→ WHAT IS EXPECTED
Where a line below contains "that", count it. Reply with the total only.

→ SOURCE MATERIAL
***
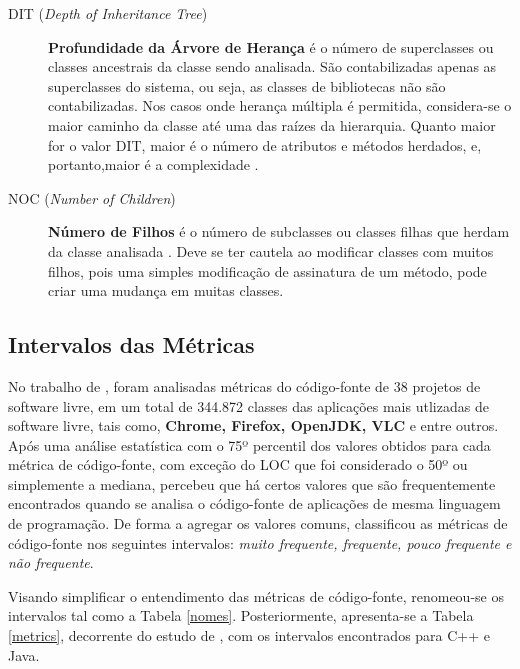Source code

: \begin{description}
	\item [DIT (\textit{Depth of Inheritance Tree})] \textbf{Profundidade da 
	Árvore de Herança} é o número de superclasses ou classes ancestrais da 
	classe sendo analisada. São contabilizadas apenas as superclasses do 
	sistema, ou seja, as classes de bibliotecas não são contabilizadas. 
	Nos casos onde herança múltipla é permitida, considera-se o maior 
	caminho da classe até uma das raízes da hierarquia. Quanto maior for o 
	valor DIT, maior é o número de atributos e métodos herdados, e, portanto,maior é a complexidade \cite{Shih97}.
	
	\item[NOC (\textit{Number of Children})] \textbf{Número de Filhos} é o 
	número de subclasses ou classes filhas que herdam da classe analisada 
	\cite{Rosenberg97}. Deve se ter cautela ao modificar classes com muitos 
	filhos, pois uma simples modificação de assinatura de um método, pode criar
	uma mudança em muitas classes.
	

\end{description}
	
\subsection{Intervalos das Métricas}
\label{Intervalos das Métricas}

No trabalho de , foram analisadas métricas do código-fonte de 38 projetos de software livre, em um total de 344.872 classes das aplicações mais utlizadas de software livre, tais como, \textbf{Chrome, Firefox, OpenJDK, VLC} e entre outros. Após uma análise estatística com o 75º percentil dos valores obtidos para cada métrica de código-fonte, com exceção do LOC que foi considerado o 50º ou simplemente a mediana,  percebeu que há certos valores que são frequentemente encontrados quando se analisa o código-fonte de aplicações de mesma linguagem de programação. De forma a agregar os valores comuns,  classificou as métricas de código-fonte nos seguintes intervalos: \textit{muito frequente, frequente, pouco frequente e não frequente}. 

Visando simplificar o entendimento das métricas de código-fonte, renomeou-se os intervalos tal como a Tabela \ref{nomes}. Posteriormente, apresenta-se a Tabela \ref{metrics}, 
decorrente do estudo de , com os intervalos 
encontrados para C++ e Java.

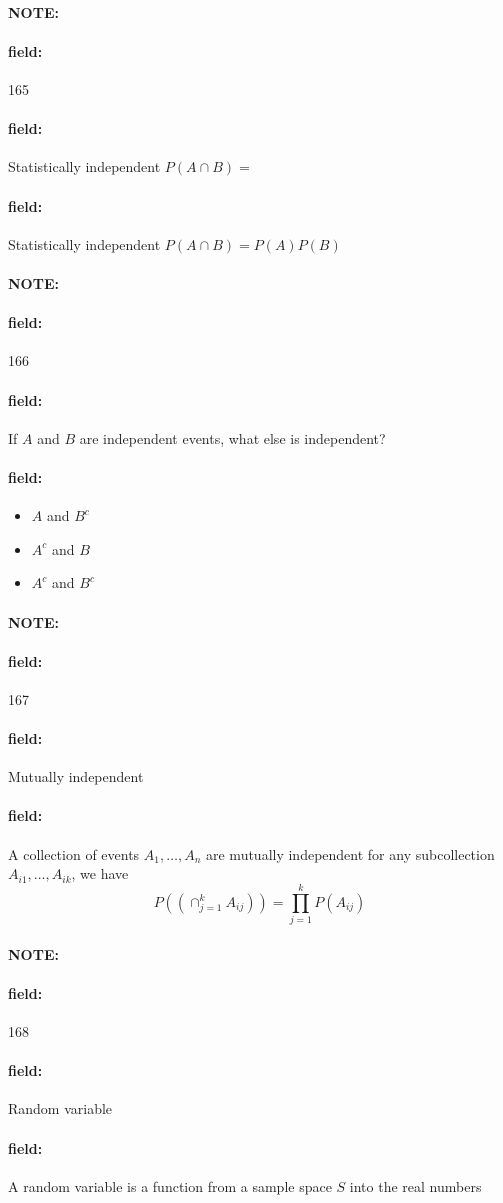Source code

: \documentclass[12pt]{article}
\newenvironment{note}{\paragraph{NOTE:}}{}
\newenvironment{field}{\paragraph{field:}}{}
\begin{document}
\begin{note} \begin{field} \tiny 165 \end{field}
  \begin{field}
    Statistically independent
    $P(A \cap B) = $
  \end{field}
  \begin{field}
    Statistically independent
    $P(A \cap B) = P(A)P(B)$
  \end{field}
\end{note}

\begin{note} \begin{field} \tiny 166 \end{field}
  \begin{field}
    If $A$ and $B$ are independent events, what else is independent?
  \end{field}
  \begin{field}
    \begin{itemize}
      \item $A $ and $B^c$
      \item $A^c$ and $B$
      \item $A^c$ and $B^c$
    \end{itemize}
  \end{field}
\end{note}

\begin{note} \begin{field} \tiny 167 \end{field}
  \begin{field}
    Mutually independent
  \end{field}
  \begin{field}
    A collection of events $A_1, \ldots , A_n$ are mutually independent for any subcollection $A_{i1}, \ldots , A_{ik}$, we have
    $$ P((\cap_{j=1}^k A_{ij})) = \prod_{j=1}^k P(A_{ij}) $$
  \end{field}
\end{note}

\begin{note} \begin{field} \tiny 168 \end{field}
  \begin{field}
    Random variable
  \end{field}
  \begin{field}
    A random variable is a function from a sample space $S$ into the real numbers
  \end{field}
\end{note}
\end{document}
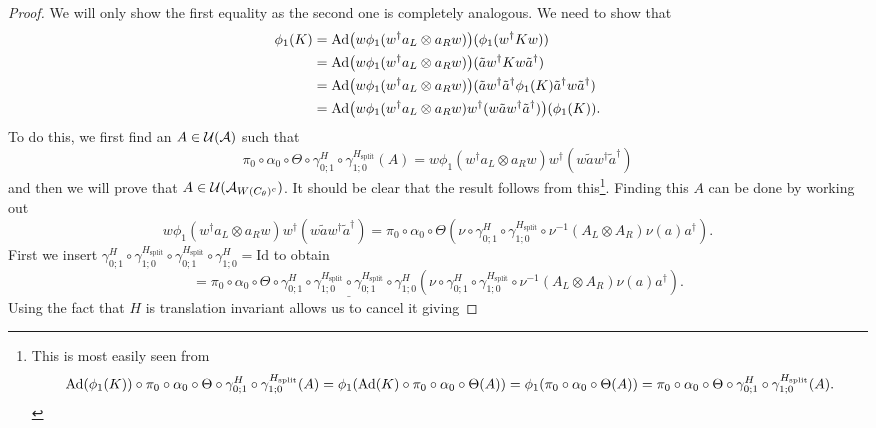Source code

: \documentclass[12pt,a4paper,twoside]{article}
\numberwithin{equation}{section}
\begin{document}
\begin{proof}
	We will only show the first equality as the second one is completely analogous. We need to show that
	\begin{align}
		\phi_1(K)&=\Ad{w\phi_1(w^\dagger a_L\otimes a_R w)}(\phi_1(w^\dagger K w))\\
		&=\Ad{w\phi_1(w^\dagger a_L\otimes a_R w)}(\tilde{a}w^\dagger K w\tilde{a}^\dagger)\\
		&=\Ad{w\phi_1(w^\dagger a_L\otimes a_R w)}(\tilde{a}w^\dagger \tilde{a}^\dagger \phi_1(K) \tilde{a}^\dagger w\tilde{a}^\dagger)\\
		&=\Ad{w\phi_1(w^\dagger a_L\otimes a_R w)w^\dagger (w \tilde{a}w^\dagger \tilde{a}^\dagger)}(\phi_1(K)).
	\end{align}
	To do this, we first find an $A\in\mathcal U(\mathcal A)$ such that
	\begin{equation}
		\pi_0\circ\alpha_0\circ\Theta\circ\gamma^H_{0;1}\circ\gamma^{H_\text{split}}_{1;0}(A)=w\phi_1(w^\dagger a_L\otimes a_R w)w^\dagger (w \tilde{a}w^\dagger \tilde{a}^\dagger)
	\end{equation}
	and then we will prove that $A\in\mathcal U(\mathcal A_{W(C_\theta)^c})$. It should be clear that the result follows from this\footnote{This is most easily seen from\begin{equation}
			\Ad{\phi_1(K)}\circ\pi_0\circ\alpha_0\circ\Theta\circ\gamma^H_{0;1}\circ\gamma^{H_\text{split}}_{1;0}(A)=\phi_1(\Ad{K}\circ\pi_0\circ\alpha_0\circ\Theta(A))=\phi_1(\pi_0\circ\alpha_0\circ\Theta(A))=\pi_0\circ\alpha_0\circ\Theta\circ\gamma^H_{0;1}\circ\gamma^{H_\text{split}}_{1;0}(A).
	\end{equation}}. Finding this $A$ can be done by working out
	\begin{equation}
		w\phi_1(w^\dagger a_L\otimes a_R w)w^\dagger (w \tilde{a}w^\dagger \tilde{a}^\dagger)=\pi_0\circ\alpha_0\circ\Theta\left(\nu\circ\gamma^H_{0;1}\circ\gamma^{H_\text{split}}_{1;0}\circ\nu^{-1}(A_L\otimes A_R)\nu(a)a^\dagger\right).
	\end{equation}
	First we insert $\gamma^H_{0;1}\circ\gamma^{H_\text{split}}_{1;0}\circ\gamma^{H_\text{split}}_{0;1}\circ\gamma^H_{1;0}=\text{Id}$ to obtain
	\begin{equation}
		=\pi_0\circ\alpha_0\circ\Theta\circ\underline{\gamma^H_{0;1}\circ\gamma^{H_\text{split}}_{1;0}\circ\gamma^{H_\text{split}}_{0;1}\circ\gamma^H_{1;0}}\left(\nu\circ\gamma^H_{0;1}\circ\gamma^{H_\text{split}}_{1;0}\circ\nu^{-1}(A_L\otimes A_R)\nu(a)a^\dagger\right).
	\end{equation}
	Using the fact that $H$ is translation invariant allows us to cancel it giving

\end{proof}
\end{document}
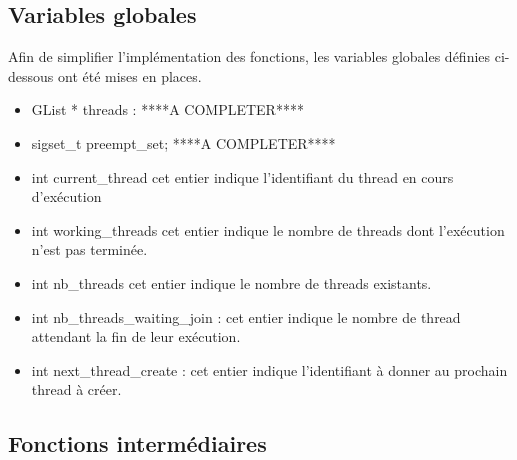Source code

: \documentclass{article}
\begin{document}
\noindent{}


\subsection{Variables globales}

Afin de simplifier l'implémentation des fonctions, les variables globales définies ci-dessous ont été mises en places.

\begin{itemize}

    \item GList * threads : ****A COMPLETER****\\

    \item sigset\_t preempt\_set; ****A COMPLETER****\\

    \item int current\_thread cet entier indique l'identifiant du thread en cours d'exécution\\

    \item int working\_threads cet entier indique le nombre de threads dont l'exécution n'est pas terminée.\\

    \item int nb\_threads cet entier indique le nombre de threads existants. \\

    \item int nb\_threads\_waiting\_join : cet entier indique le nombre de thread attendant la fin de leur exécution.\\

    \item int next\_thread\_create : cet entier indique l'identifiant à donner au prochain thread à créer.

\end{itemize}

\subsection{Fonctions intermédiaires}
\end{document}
***
→ REPLY TO THE EXERCISE
4